Single by Boys Like Girls

from the album Love Drunk
- Released: June 30, 2009
- Recorded: 2008
- Genre: Pop-punk; pop rock;
- Length: 3:47 (single version)
- Label: Sony Music
- Songwriters: Martin Johnson; Sam Hollander; Dave Katz;
- Producer: Brian Howes

Boys Like Girls singles chronology
| "Thunder" (2008) | "Love Drunk" (2009) | "Two Is Better Than One" (2009) |

Music video
- "Love Drunk" on YouTube

= Love Drunk (Boys Like Girls song) =

"Love Drunk" is the lead single from American pop rock band Boys Like Girls' second studio album of the same name (2009). It is their second highest charting single to date, peaking at number 22 on the Billboard Hot 100. It was first released in the US on June 30, 2009, through Sony Music.

==Background and composition==
The song premiered on Myspace and was released via iTunes on June 30, 2009. The single was sent to mainstream radio in the United States on July 7, 2009. Martin Johnson explained the song's meaning in an interview with MTV stating, "The song's obviously not about being in love. It's about giving the F.U. to a relationship and a situation. It's fun, it's celebrating skipping your way out gracefully with a nice flip of the bird, rather than crying your way home to mommy."
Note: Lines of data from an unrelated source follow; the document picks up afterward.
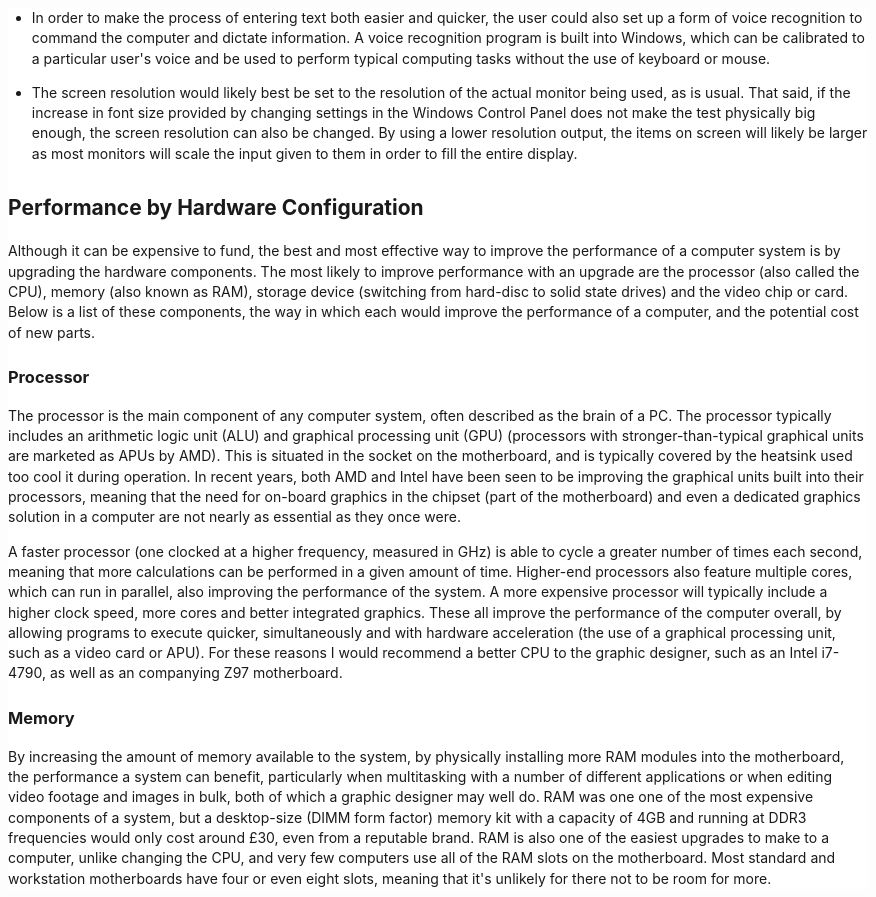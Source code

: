 * In order to make the process of entering text both easier and quicker, the user could also set up a form of voice recognition to command the computer and dictate information. A voice recognition program is built into Windows, which can be calibrated to a particular user's voice and be used to perform typical computing tasks without the use of keyboard or mouse.

* The screen resolution would likely best be set to the resolution of the actual monitor being used, as is usual. That said, if the increase in font size provided by changing settings in the Windows Control Panel does not make the test physically big enough, the screen resolution can also be changed. By using a lower resolution output, the items on screen will likely be larger as most monitors will scale the input given to them in order to fill the entire display.

## Performance by Hardware Configuration

Although it can be expensive to fund, the best and most effective way to improve the performance of a computer system is by upgrading the hardware components. The most likely to improve performance with an upgrade are the processor (also called the CPU), memory (also known as RAM), storage device (switching from hard-disc to solid state drives) and the video chip or card. Below is a list of these components, the way in which each would improve the performance of a computer, and the potential cost of new parts.

### Processor

The processor is the main component of any computer system, often described as the brain of a PC. The processor typically includes an arithmetic logic unit (ALU) and graphical processing unit (GPU) (processors with stronger-than-typical graphical units are marketed as APUs by AMD). This is situated in the socket on the motherboard, and is typically covered by the heatsink used too cool it during operation. In recent years, both AMD and Intel have been seen to be improving the graphical units built into their processors, meaning that the need for on-board graphics in the chipset (part of the motherboard) and even a dedicated graphics solution in a computer are not nearly as essential as they once were.

A faster processor (one clocked at a higher frequency, measured in GHz) is able to cycle a greater number of times each second, meaning that more calculations can be performed in a given amount of time. Higher-end processors also feature multiple cores, which can run in parallel, also improving the performance of the system. A more expensive processor will typically include a higher clock speed, more cores and better integrated graphics. These all improve the performance of the computer overall, by allowing programs to execute quicker, simultaneously and with hardware acceleration (the use of a graphical processing unit, such as a video card or APU). For these reasons I would recommend a better CPU to the graphic designer, such as an Intel i7-4790, as well as an companying Z97 motherboard.

### Memory

By increasing the amount of memory available to the system, by physically installing more RAM modules into the motherboard, the performance a system can benefit, particularly when multitasking with a number of different applications or when editing video footage and images in bulk, both of which a graphic designer may well do. RAM was one one of the most expensive components of a system, but a desktop-size (DIMM form factor) memory kit with a capacity of 4GB and running at DDR3 frequencies would only cost around &pound;30, even from a reputable brand. RAM is also one of the easiest upgrades to make to a computer, unlike changing the CPU, and very few computers use all of the RAM slots on the motherboard. Most standard and workstation motherboards have four or even eight slots, meaning that it's unlikely for there not to be room for more.
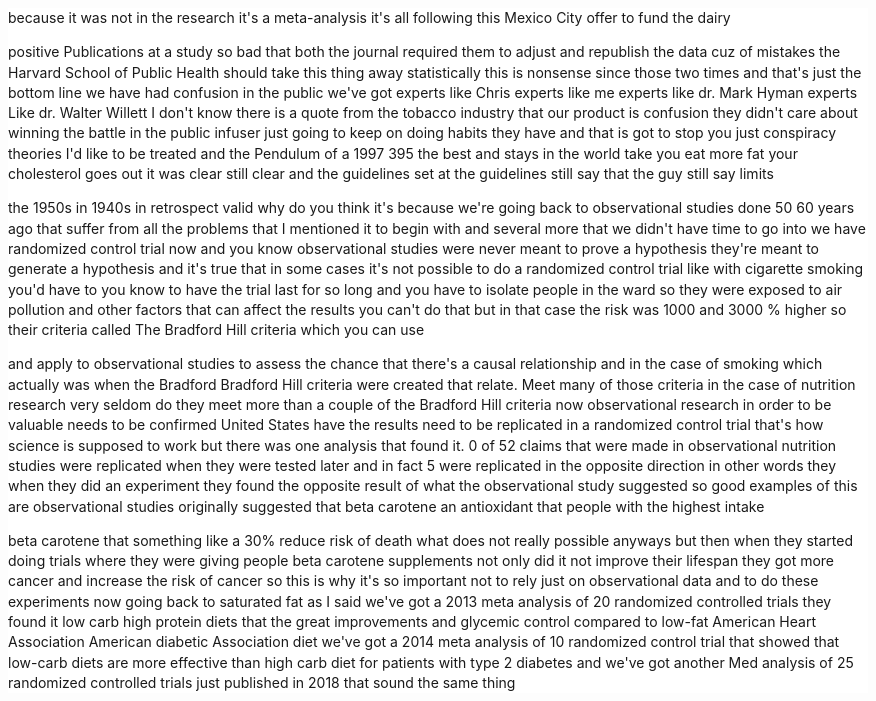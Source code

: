 because it was not in the research it's a meta-analysis it's all following this Mexico City offer to fund the dairy

<timemark seconds="4058" />

positive Publications at a study so bad that both the journal required them to adjust and republish the data cuz of mistakes the Harvard School of Public Health should take this thing away statistically this is nonsense since those two times and that's just the bottom line we have had confusion in the public we've got experts like Chris experts like me experts like dr. Mark Hyman experts Like dr. Walter Willett I don't know there is a quote from the tobacco industry that our product is confusion they didn't care about winning the battle in the public infuser just going to keep on doing habits they have and that is got to stop you just conspiracy theories I'd like to be treated and the Pendulum of a 1997 395 the best and stays in the world take you eat more fat your cholesterol goes out it was clear still clear and the guidelines set at the guidelines still say that the guy still say limits

<timemark seconds="4118" />

the 1950s in 1940s in retrospect valid why do you think it's because we're going back to observational studies done 50 60 years ago that suffer from all the problems that I mentioned it to begin with and several more that we didn't have time to go into we have randomized control trial now and you know observational studies were never meant to prove a hypothesis they're meant to generate a hypothesis and it's true that in some cases it's not possible to do a randomized control trial like with cigarette smoking you'd have to you know to have the trial last for so long and you have to isolate people in the ward so they were exposed to air pollution and other factors that can affect the results you can't do that but in that case the risk was 1000 and 3000 % higher so their criteria called The Bradford Hill criteria which you can use

<timemark seconds="4178" />

and apply to observational studies to assess the chance that there's a causal relationship and in the case of smoking which actually was when the Bradford Bradford Hill criteria were created that relate. Meet many of those criteria in the case of nutrition research very seldom do they meet more than a couple of the Bradford Hill criteria now observational research in order to be valuable needs to be confirmed United States have the results need to be replicated in a randomized control trial that's how science is supposed to work but there was one analysis that found it. 0 of 52 claims that were made in observational nutrition studies were replicated when they were tested later and in fact 5 were replicated in the opposite direction in other words they when they did an experiment they found the opposite result of what the observational study suggested so good examples of this are observational studies originally suggested that beta carotene an antioxidant that people with the highest intake

<timemark seconds="4238" />

beta carotene that something like a 30% reduce risk of death what does not really possible anyways but then when they started doing trials where they were giving people beta carotene supplements not only did it not improve their lifespan they got more cancer and increase the risk of cancer so this is why it's so important not to rely just on observational data and to do these experiments now going back to saturated fat as I said we've got a 2013 meta analysis of 20 randomized controlled trials they found it low carb high protein diets that the great improvements and glycemic control compared to low-fat American Heart Association American diabetic Association diet we've got a 2014 meta analysis of 10 randomized control trial that showed that low-carb diets are more effective than high carb diet for patients with type 2 diabetes and we've got another Med analysis of 25 randomized controlled trials just published in 2018 that sound the same thing
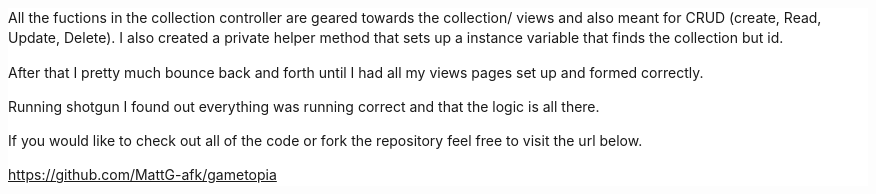 All the fuctions in the collection controller are geared towards the collection/ views and also meant for CRUD (create, Read, Update, Delete). I also created a private helper method that sets up a instance variable that finds the collection but id.

After that I pretty much bounce back and forth until I had all my views pages set up and formed correctly.

Running shotgun I found out everything was running correct and that the logic is all there.  

If you would like to check out all of the code or fork the repository feel free to visit the url below.



https://github.com/MattG-afk/gametopia



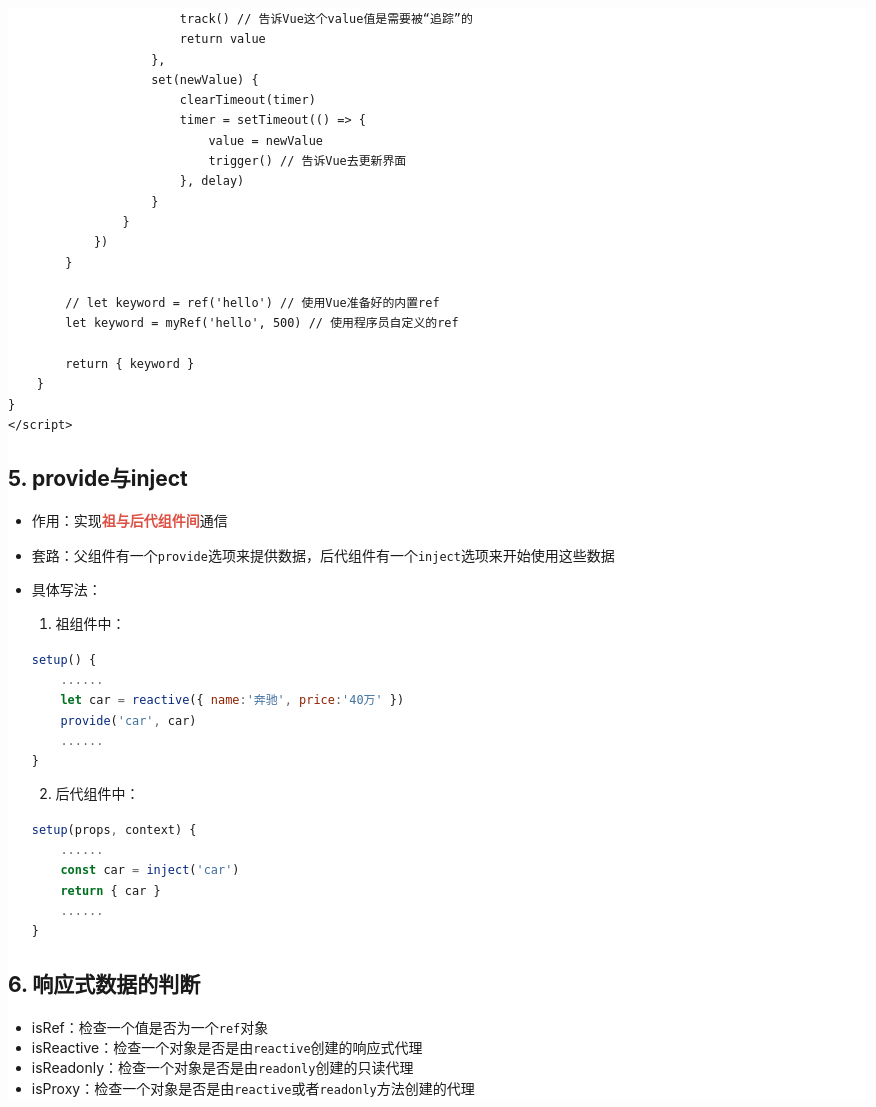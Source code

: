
 ```vue
                        track() // 告诉Vue这个value值是需要被“追踪”的
                        return value
                    },
                    set(newValue) {
                        clearTimeout(timer)
                        timer = setTimeout(() => {
                            value = newValue
                            trigger() // 告诉Vue去更新界面
                        }, delay)
                    }
                }
            })
        }
        
        // let keyword = ref('hello') // 使用Vue准备好的内置ref
        let keyword = myRef('hello', 500) // 使用程序员自定义的ref

        return { keyword }
    }
}
</script>
```

## 5. provide与inject
- 作用：实现<strong style="color:#DD5145">祖与后代组件间</strong>通信
- 套路：父组件有一个`provide`选项来提供数据，后代组件有一个`inject`选项来开始使用这些数据
- 具体写法：
    1. 祖组件中：

    ```js
    setup() {
        ......
        let car = reactive({ name:'奔驰', price:'40万' })
        provide('car', car)
        ......
    }
    ```
    2. 后代组件中：

    ```js
    setup(props, context) {
        ......
        const car = inject('car')
        return { car }
        ......
    }
    ```

## 6. 响应式数据的判断
- isRef：检查一个值是否为一个`ref`对象
- isReactive：检查一个对象是否是由`reactive`创建的响应式代理
- isReadonly：检查一个对象是否是由`readonly`创建的只读代理
- isProxy：检查一个对象是否是由`reactive`或者`readonly`方法创建的代理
"Love Drunk" was written by Martin Johnson, Sam Hollander and Dave Katz, while production was handled by Brian Howes. According to the sheet music published at Musicnotes.com, by Alfred Music Publishing, the track runs at 150 BPM and is in the key of E flat major. Johnson's range in the song spans from the notes E♭4 to D6.

==Reception==

"Love Drunk" gained mixed reviews on its release. Some critics enjoyed the track, including About.com's Top 40 Reviews, which claimed the song had "glorious" elements. Michael Menachem of Billboard stated, "from the bombastic opener to the cyborg drum roll on the bridge -- to make the song feel like an unstoppable hit even after it's finished." However, Jon Caramanica of The New York Times criticized the song's "brazen rip-off" to The Killers' single "Somebody Told Me", which features a chorus similar to the chorus from "Love Drunk".

Professional ratings
Review scores
| Source | Rating |
| About.com | Star Half star |

==Chart performance==
"Love Drunk" debuted at number 46 on the Billboard Hot 100 and peaked at number 22 the following week. In four weeks, the single sold 257,063 units, before it was certified platinum by the Recording Industry Association of America in December 2009.

==Music video==
The music video began shooting in Los Angeles on June 29, 2009, and features actress and singer Ashley Tisdale. "Ashley was awesome – she played the lead girl," Martin Johnson says. "We did this faux arcade set-up with the band as [carnival] guys. She makes all the guys in the arcade fall for her and then it has a surprise ending."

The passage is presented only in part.